[Dataset entries]
----

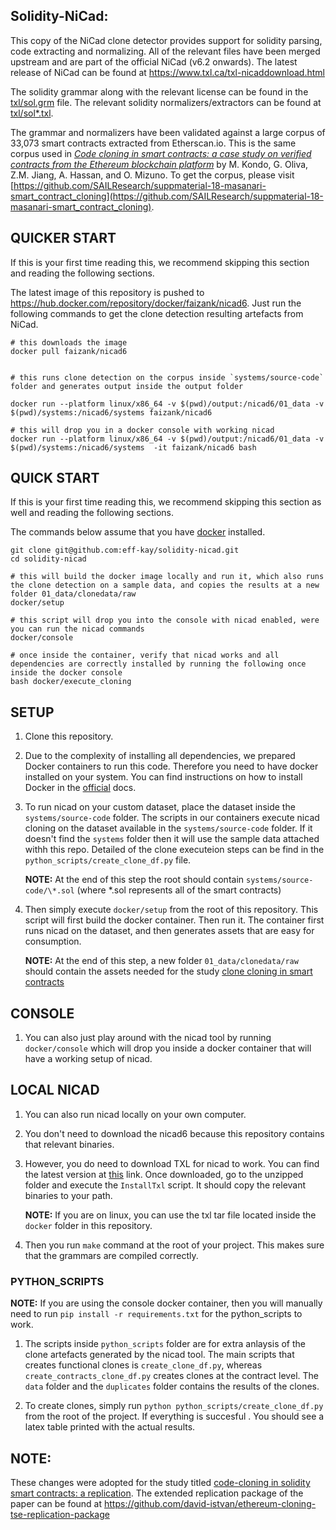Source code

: ## Solidity-NiCad:

This copy of the NiCad clone detector provides support for solidity parsing, code extracting and normalizing. All of the relevant files have been merged upstream and are part of the official NiCad (v6.2 onwards).
The latest release of NiCad can be found at https://www.txl.ca/txl-nicaddownload.html

The solidity grammar along with the relevant license can be found in the [txl/sol.grm](https://github.com/eff-kay/nicad6/blob/master/txl/sol.grm) file.
The relevant solidity normalizers/extractors can be found at [txl/sol\*.txl](https://github.com/eff-kay/nicad6/tree/master/txl).

The grammar and normalizers have been validated against a large corpus of 33,073 smart contracts extracted from Etherscan.io. This is the same corpus used in [_Code cloning in smart contracts: a case study on verified contracts from the Ethereum blockchain platform_](https://link.springer.com/article/10.1007/s10664-020-09852-5) by M. Kondo, G. Oliva, Z.M. Jiang, A. Hassan, and O. Mizuno. To get the corpus, please visit [https://github.com/SAILResearch/suppmaterial-18-masanari-smart_contract_cloning](https://github.com/SAILResearch/suppmaterial-18-masanari-smart_contract_cloning).

## QUICKER START

If this is your first time reading this, we recommend skipping this section and reading the following sections.

The latest image of this repository is pushed to https://hub.docker.com/repository/docker/faizank/nicad6. Just run the following commands to get the clone detection resulting artefacts from NiCad.

```
# this downloads the image
docker pull faizank/nicad6


# this runs clone detection on the corpus inside `systems/source-code` folder and generates output inside the output folder

docker run --platform linux/x86_64 -v $(pwd)/output:/nicad6/01_data -v $(pwd)/systems:/nicad6/systems faizank/nicad6

# this will drop you in a docker console with working nicad
docker run --platform linux/x86_64 -v $(pwd)/output:/nicad6/01_data -v $(pwd)/systems:/nicad6/systems  -it faizank/nicad6 bash

```

## QUICK START

If this is your first time reading this, we recommend skipping this section as well and reading the following sections.

The commands below assume that you have [docker](https://docs.docker.com/get-started/) installed.

```
git clone git@github.com:eff-kay/solidity-nicad.git
cd solidity-nicad

# this will build the docker image locally and run it, which also runs the clone detection on a sample data, and copies the results at a new folder 01_data/clonedata/raw
docker/setup

# this script will drop you into the console with nicad enabled, were you can run the nicad commands
docker/console

# once inside the container, verify that nicad works and all dependencies are correctly installed by running the following once inside the docker console
bash docker/execute_cloning
```

## SETUP

1. Clone this repository.
2. Due to the complexity of installing all dependencies, we prepared Docker containers to run this code. Therefore you need to have docker installed on your system. You can find instructions on how to install Docker in the [official](https://docs.docker.com/get-started/) docs.
3. To run nicad on your custom dataset, place the dataset inside the `systems/source-code` folder. The scripts in our containers execute nicad cloning on the dataset available in the `systems/source-code` folder. If it doesn't find the `systems` folder then it will use the sample data attached withh this repo. Detailed of the clone executeion steps can be find in the `python_scripts/create_clone_df.py` file.

   **NOTE:** At the end of this step the root should contain `systems/source-code/\*.sol` (where \*.sol represents all of the smart contracts)

4. Then simply execute `docker/setup` from the root of this repository. This script will first build the docker container. Then run it. The container first runs nicad on the dataset, and then generates assets that are easy for consumption.

   **NOTE:** At the end of this step, a new folder `01_data/clonedata/raw` should contain the assets needed for the study [clone cloning in smart contracts](https://github.com/david-istvan/ethereum-cloning-tse-replication-package)

## CONSOLE

1. You can also just play around with the nicad tool by running `docker/console` which will drop you inside a docker container that will have a working setup of nicad.

## LOCAL NICAD

1. You can also run nicad locally on your own computer.
2. You don't need to download the nicad6 because this repository contains that relevant binaries.
3. However, you do need to download TXL for nicad to work. You can find the latest version at [this](https://www.txl.ca/txl-download.html) link. Once downloaded, go to the unzipped folder and execute the `InstallTxl` script. It should copy the relevant binaries to your path.

   **NOTE:** If you are on linux, you can use the txl tar file located inside the `docker` folder in this repository.

4. Then you run `make` command at the root of your project. This makes sure that the grammars are compiled correctly.

### PYTHON_SCRIPTS

**NOTE:** If you are using the console docker container, then you will manually need to run `pip install -r requirements.txt` for the python_scripts to work.

1. The scripts inside `python_scripts` folder are for extra anlaysis of the clone artefacts generated by the nicad tool. The main scripts that creates functional clones is `create_clone_df.py`, whereas `create_contracts_clone_df.py` creates clones at the contract level. The `data` folder and the `duplicates` folder contains the results of the clones.

2. To create clones, simply run `python python_scripts/create_clone_df.py` from the root of the project. If everything is succesful . You should see a latex table printed with the actual results.

## NOTE:

These changes were adopted for the study titled [code-cloning in solidity smart contracts: a replication](). The extended replication package of the paper can be found at https://github.com/david-istvan/ethereum-cloning-tse-replication-package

----

◆ EXERCISE ◆
Filter the data for the string "corpus". Copy each matching line.

◆ RESULT FOR THIS TASK ◆
The grammar and normalizers have been validated against a large corpus of 33,073 smart contracts extracted from Etherscan.io. This is the same corpus used in [_Code cloning in smart contracts: a case study on verified contracts from the Ethereum blockchain platform_](https://link.springer.com/article/10.1007/s10664-020-09852-5) by M. Kondo, G. Oliva, Z.M. Jiang, A. Hassan, and O. Mizuno. To get the corpus, please visit [https://github.com/SAILResearch/suppmaterial-18-masanari-smart_contract_cloning](https://github.com/SAILResearch/suppmaterial-18-masanari-smart_contract_cloning).
# this runs clone detection on the corpus inside `systems/source-code` folder and generates output inside the output folder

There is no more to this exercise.